• _Work instruction_:
Search the records below for the word "usamos", then return every line where it appears.

• _Data provided_:
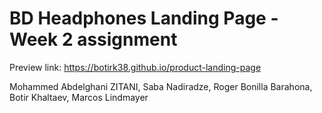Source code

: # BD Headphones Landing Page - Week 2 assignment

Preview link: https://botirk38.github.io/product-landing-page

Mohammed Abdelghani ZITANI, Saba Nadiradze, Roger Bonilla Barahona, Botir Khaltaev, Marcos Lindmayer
==
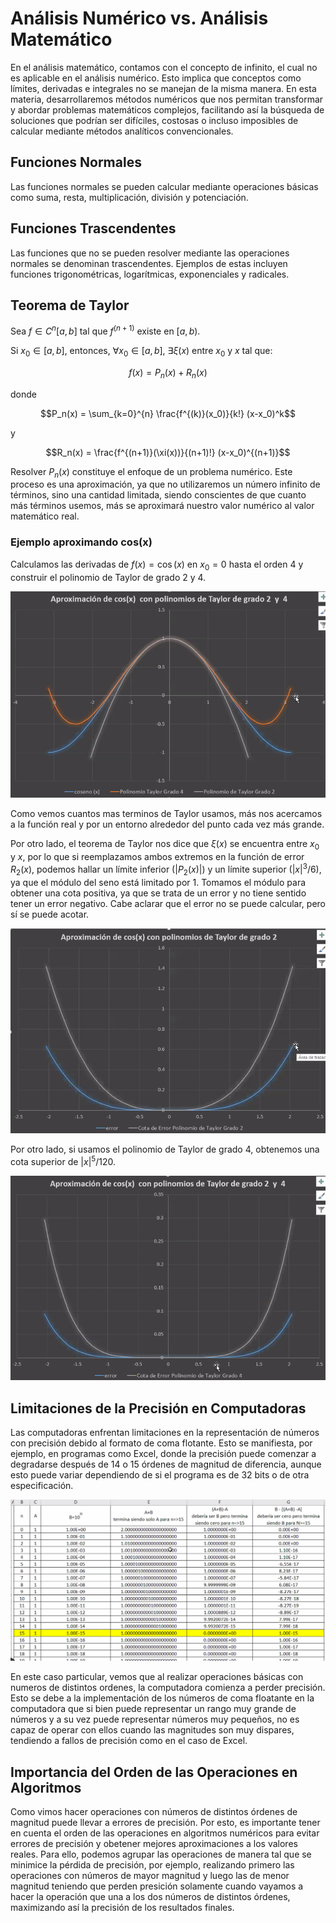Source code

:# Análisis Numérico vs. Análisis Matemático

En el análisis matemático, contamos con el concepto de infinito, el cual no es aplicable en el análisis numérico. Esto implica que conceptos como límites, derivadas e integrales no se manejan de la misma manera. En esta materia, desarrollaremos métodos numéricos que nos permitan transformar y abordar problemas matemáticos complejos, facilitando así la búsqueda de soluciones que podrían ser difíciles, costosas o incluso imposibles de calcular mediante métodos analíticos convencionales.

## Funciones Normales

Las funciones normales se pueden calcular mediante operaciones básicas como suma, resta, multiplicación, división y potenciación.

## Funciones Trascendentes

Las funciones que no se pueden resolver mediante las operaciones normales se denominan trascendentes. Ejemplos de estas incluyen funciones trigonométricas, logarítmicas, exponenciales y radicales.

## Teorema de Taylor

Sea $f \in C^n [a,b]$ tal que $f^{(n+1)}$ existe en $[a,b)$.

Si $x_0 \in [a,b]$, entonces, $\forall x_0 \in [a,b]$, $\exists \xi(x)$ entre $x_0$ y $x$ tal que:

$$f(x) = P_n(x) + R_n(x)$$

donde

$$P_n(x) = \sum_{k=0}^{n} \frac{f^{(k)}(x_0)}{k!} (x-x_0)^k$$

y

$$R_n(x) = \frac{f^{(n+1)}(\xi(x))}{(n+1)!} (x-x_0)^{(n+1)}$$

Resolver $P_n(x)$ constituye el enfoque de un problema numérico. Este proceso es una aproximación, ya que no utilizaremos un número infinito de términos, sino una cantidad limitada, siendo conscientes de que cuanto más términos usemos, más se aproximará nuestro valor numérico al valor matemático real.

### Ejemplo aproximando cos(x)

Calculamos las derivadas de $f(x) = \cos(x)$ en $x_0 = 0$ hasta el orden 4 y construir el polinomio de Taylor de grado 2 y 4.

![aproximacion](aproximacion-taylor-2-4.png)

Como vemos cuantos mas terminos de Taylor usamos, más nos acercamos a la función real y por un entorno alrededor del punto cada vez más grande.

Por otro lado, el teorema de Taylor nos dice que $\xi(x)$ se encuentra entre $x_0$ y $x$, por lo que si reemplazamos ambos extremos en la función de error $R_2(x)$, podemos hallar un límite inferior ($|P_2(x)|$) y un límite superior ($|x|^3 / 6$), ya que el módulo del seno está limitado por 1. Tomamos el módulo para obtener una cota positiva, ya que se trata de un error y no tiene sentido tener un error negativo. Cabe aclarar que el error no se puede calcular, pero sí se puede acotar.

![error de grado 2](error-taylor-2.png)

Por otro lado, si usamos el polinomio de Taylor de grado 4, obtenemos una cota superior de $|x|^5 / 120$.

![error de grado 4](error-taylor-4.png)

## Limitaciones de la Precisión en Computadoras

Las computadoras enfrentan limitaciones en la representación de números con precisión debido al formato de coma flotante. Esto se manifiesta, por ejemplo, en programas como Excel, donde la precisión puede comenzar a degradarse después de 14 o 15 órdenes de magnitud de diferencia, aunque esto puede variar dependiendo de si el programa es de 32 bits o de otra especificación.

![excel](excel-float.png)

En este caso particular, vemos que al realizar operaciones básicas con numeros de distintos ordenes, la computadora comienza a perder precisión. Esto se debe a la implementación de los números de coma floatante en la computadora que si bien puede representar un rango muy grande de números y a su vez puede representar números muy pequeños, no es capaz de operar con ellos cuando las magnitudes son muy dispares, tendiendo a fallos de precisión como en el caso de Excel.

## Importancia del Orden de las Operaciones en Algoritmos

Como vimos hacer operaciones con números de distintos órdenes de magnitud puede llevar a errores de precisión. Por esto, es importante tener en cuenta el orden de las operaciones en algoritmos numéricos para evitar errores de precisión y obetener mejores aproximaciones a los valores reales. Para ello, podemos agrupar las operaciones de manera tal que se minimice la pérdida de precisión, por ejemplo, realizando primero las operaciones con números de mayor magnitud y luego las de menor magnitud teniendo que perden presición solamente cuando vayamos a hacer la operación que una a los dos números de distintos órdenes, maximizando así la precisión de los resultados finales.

• _Final answer_:
Como vemos cuantos mas terminos de Taylor usamos, más nos acercamos a la función real y por un entorno alrededor del punto cada vez más grande.
Por otro lado, si usamos el polinomio de Taylor de grado 4, obtenemos una cota superior de $|x|^5 / 120$.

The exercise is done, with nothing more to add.